TASK PROMPT → Please return all lines of the data below containing the string "items".

GIVEN RECORDS →

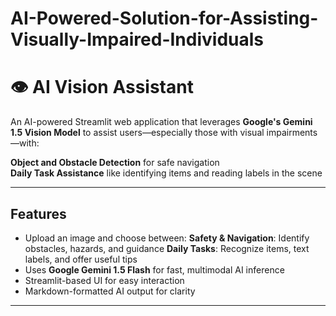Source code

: # AI-Powered-Solution-for-Assisting-Visually-Impaired-Individuals

# 👁️ AI Vision Assistant

An AI-powered Streamlit web application that leverages **Google's Gemini 1.5 Vision Model** to assist users—especially those with visual impairments—with:

 **Object and Obstacle Detection** for safe navigation  
 **Daily Task Assistance** like identifying items and reading labels in the scene

---

## Features

- Upload an image and choose between:
  **Safety & Navigation**: Identify obstacles, hazards, and guidance
  **Daily Tasks**: Recognize items, text labels, and offer useful tips
- Uses **Google Gemini 1.5 Flash** for fast, multimodal AI inference
- Streamlit-based UI for easy interaction
- Markdown-formatted AI output for clarity

---
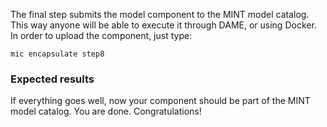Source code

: The final step submits the model component to the MINT model catalog. This way anyone will be able to execute it through DAME, or using Docker. In order to upload the component, just type:

`mic encapsulate step8`


### Expected results 
If everything goes well, now your component should be part of the MINT model catalog. You are done. Congratulations!
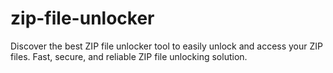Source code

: # zip-file-unlocker
Discover the best ZIP file unlocker tool to easily unlock and access your ZIP files. Fast, secure, and reliable ZIP file unlocking solution.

PROBLEM SOLUTION →
 **Daily Task Assistance** like identifying items and reading labels in the scene
  **Daily Tasks**: Recognize items, text labels, and offer useful tips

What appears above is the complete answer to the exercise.